Lau
Lau

Reputation: 3650

Tensorflow splitting training data to batches

I have a dataset of images as a Numpy array. (Number of images, length, width, colour range) I would like to split it to batches and feed to tensorflow. What is the good way to do it?

Upvotes: 1

Views: 12248

Answers (4)

Ege
Ege

Reputation: 543

If you already have created your dataset you can just use batch() to create batches of the data.

>>>dataset = tf.data.Dataset.range(8)
>>>dataset = dataset.batch(3)
>>>list(dataset.as_numpy_iterator())

[array([0, 1, 2]), array([3, 4, 5]), array([6, 7])]
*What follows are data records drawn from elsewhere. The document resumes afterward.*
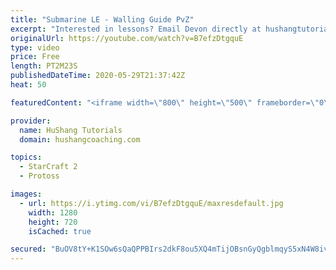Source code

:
 ```yaml
---
title: "Submarine LE - Walling Guide PvZ"
excerpt: "Interested in lessons? Email Devon directly at hushangtutorials@outlook.com ------------------------------------------------------------------------------------------------------- Want to support HuShang Tutorials directly? Patreon is a website where you can contribute a monthly donation that will help"
originalUrl: https://youtube.com/watch?v=B7efzDtgquE
type: video
price: Free
length: PT2M23S
publishedDateTime: 2020-05-29T21:37:42Z
heat: 50

featuredContent: "<iframe width=\"800\" height=\"500\" frameborder=\"0\" src=\"https://www.youtube.com/embed/B7efzDtgquE\" allow=\"accelerometer; autoplay; encrypted-media; gyroscope; picture-in-picture\" allowfullscreen></iframe>"

provider:
  name: HuShang Tutorials
  domain: hushangcoaching.com

topics:
  - StarCraft 2
  - Protoss

images:
  - url: https://i.ytimg.com/vi/B7efzDtgquE/maxresdefault.jpg
    width: 1280
    height: 720
    isCached: true

secured: "BuOV8tY+K1SOw6sQaQPPBIrs2dkF8ou5XQ4mTijOBsnGyQgblmqyS5xN4W8ivUHo4z8YR2bN8SDv5a9oNorBh5VF/sTqFgn1/XSgCnfg+e14nSeG95SZEHxui8BMzUvnACCj/ueqBB5VKYebNW/E3+BXAM7JFUOBVKxsAi0L7cmqYygxb1baskxHnZzGKi3tzslpeNQavOKnu3SnjRIp0oqt/c552QtbIWf7t13DXnCNLJ+Fr+XMZCq18MNy+5g2S38/dXfOWYLZE+/6IFtCJH7EajaoJ16JYoaJ1CVSwASAujWK8vBG1sBUCLtU0Pxn2VeojOnIwViycDeQmHVkb81+EsqjrvHZiVFZ0bYGoS7P6mEhGBsJxrWmuGQjDniNz1UMX4XArQCdu7zTpzgLIunQ9qFNJWdu5mNLVu7ootg=;ZtlMqhHONIqOGAfMF+JGqQ=="
---
```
You can see more details in tensorflow documentation about batch()

Upvotes: 0

user2653663
user2653663

Reputation: 2948

There's a small error in Thomas Pinetz answer and I can't make comments yet, so here's an extra answer.

int(len(array)/batch_size) will round the division down to the nearest integer, so the last batch wouldn't be processed. To round up the division you can use

ceil_int = -(-a//b)

In addition you might end up with the last batch being very tiny compared to the rest. You can modify your batch size slightly to make this less likely to happen. The complete code is shown below:

def ceil(a,b):
    return -(-a//b)

n_samples = len(array)
better_batch_size = ceil(n_samples, ceil(n_samples, batch_size))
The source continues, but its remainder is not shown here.